DÁRSENA DE PAPEL
La esposa de Dios
La esposa de Dios
Oscar Díaz Arnau.- Algunos de ustedes habrán leído la historia que aquí reproduzco, todavía conmovido por las palabras de este chico sin zapatos. Hay “sin techo”, “sin tierra”, “sin agua”, “sin trabajo”, “sin papeles”, “sin nombre”, “sin ley”, los “sin voz”… También “sin zapatos”. Un niño estaba parado, descalzo, frente a una tienda de zapatos temblando de frío; veía lo que había allí dentro y se veía a sí mismo en el reflejo.
Una mujer se acercó y le dijo: “¿Qué estás mirando con tanto interés en esa vidriera?”. Él respondió: “Le estoy pidiendo a Dios que me dé un par de zapatos”.
La señora lo tomó de la mano, lo llevó adentro de la tienda y pidió media docena de pares de medias y un par de zapatos. También preguntó si podrían prestarle una tina con agua y una toalla. Llevó al niño a la parte trasera de la tienda y con cariño empezó a lavar sus pies y se los secó. Luego, le colocó las medias y los zapatos.

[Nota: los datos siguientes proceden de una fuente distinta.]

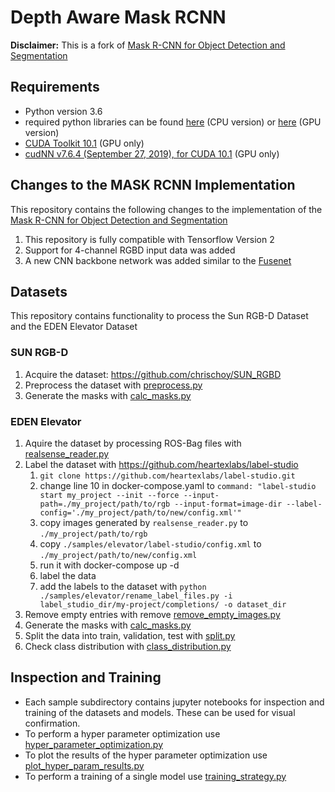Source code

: # Depth Aware Mask RCNN

**Disclaimer:** This is a fork of
 [Mask R-CNN for Object Detection and Segmentation](https://github.com/matterport/Mask_RCNN)


## Requirements

* Python version 3.6
* required python libraries can be found [here](requirements.txt)
(CPU version) or [here](requirements_gpu.txt) (GPU version)
* [CUDA Toolkit 10.1](https://developer.nvidia.com/cuda-10.1-download-archive-base) (GPU only) 
* [cudNN v7.6.4 (September 27, 2019), for CUDA 10.1](https://developer.nvidia.com/rdp/cudnn-archive) (GPU only) 


## Changes to the MASK RCNN Implementation
This repository contains the following changes to the implementation
 of the  [Mask R-CNN for Object Detection and Segmentation](https://github.com/matterport/Mask_RCNN)
1. This repository is fully compatible with Tensorflow Version 2
1. Support for 4-channel RGBD input data was added
1. A new CNN backbone network was added similar to the [Fusenet](https://www.researchgate.net/publication/308311897_FuseNet_Incorporating_Depth_into_Semantic_Segmentation_via_Fusion-Based_CNN_Architecture)

## Datasets

This repository contains functionality to process the Sun RGB-D Dataset and the EDEN Elevator Dataset

### SUN RGB-D
1. Acquire the dataset: https://github.com/chrischoy/SUN_RGBD
1. Preprocess the dataset with [preprocess.py](samples/sun/preprocess/preprocess.py)
1. Generate the masks with [calc_masks.py](samples/sun/preprocess/calc_masks.py)


### EDEN Elevator
1. Aquire the dataset by processing ROS-Bag files with [realsense_reader.py](samples/elevator/data_generation/realsense_reader.py)
1. Label the dataset with https://github.com/heartexlabs/label-studio 
    1. `git clone https://github.com/heartexlabs/label-studio.git`
    1. change line 10 in docker-compose.yaml to `command: "label-studio start my_project --init --force --input-path=./my_project/path/to/rgb --input-format=image-dir --label-config='./my_project/path/to/new/config.xml'"`
    1. copy images generated by `realsense_reader.py` to `./my_project/path/to/rgb`
    1. copy `./samples/elevator/label-studio/config.xml` to `./my_project/path/to/new/config.xml`
    1. run it with docker-compose up -d
    1. label the data
    1. add the labels to the dataset with `python ./samples/elevator/rename_label_files.py -i label_studio_dir/my-project/completions/ -o dataset_dir`
1. Remove empty entries with remove [remove_empty_images.py](samples/elevator/data_generation/remove_empty_images.py)
1. Generate the masks with [calc_masks.py](samples/elevator/data_generation/calc_masks.py)
1. Split the data into train, validation, test with [split.py](samples/elevator/data_generation/split.py)
1. Check class distribution with  [class_distribution.py](samples/elevator/data_generation/class_distribution.py)


## Inspection and Training
* Each sample subdirectory contains jupyter notebooks for inspection and training 
of the datasets and models. These can be used for visual confirmation.
* To perform a hyper parameter optimization use [hyper_parameter_optimization.py](samples/hyper_parameter_optimization.py)
* To plot the results of the hyper parameter optimization use  [plot_hyper_param_results.py](samples/plot_hyper_param_results.py)
* To perform a training of a single model use [training_strategy.py](samples/training_strategy.py)

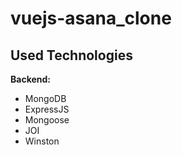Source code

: # vuejs-asana_clone


## Used Technologies
**Backend:**
- MongoDB
- ExpressJS
- Mongoose
- JOI
- Winston
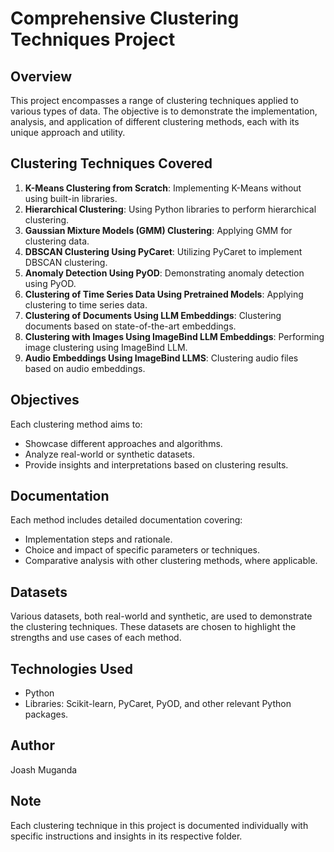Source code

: # Comprehensive Clustering Techniques Project

## Overview
This project encompasses a range of clustering techniques applied to various types of data. The objective is to demonstrate the implementation, analysis, and application of different clustering methods, each with its unique approach and utility.

## Clustering Techniques Covered
1. **K-Means Clustering from Scratch**: Implementing K-Means without using built-in libraries.
2. **Hierarchical Clustering**: Using Python libraries to perform hierarchical clustering.
3. **Gaussian Mixture Models (GMM) Clustering**: Applying GMM for clustering data.
4. **DBSCAN Clustering Using PyCaret**: Utilizing PyCaret to implement DBSCAN clustering.
5. **Anomaly Detection Using PyOD**: Demonstrating anomaly detection using PyOD.
6. **Clustering of Time Series Data Using Pretrained Models**: Applying clustering to time series data.
7. **Clustering of Documents Using LLM Embeddings**: Clustering documents based on state-of-the-art embeddings.
8. **Clustering with Images Using ImageBind LLM Embeddings**: Performing image clustering using ImageBind LLM.
9. **Audio Embeddings Using ImageBind LLMS**: Clustering audio files based on audio embeddings.

## Objectives
Each clustering method aims to:
- Showcase different approaches and algorithms.
- Analyze real-world or synthetic datasets.
- Provide insights and interpretations based on clustering results.

## Documentation
Each method includes detailed documentation covering:
- Implementation steps and rationale.
- Choice and impact of specific parameters or techniques.
- Comparative analysis with other clustering methods, where applicable.

## Datasets
Various datasets, both real-world and synthetic, are used to demonstrate the clustering techniques. These datasets are chosen to highlight the strengths and use cases of each method.

## Technologies Used
- Python
- Libraries: Scikit-learn, PyCaret, PyOD, and other relevant Python packages.

## Author
Joash Muganda



## Note
Each clustering technique in this project is documented individually with specific instructions and insights in its respective folder.

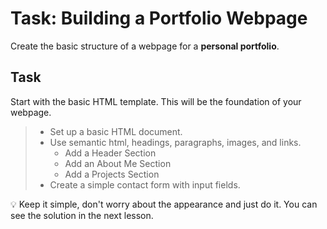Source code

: # Task: Building a Portfolio Webpage

Create the basic structure of a webpage for a **personal portfolio**.

## Task
Start with the basic HTML template. This will be the foundation of your webpage.

 > - Set up a basic HTML document.
 > - Use semantic html, headings, paragraphs, images, and links. 
 >   - Add a Header Section
 >   - Add an About Me Section
 >   - Add a Projects Section
 > - Create a simple contact form with input fields.

💡 Keep it simple, don't worry about the appearance and just do it. You can see the solution in the next lesson.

Acariciando su cabeza le dijo: “¡No hay duda de que te sientes más cómodo ahora!”. Mientras ella se marchaba, el niño, feliz, la alcanzó, la tomó de la mano y, mirándola con lágrimas en los ojos, le preguntó: “¿Es usted la esposa de Dios?”. La señora le respondió: “No, solamente soy una mujer agradecida con lo que Él me ha dado”.
El mundo busca a Dios —o a quien pudiera sustituirlo de acuerdo con la creencia de cada uno— rogándole que lo saque de la injusticia, de la desgracia, de la pobreza, de la tristeza, de la soledad… Muchos no lo notamos porque, favorecidos con la justicia, la dicha, la fortuna, la alegría y el afecto, ni siquiera nos acordamos de Él; creemos que no nos hace falta y por eso nos guardamos la búsqueda de Dios para cuando la pena llegue.
La ingratitud —como la injusticia, la infelicidad y todas las “in”— es parte de este mundo; también la suficiencia, la convicción de que no necesitamos de nada ni de nadie porque, sencillamente, nos creemos más de la cuenta. Hemos estudiado y tenemos títulos, si no, trabajamos hace años en lo mismo y tenemos experiencia, “calle”. ¿El papel?, “eso se compra en cualquier universidad”, decimos, “nosotros valemos porque mamamos la vida desde cuando nuestros padres no tenían ni para comprar zapatos”.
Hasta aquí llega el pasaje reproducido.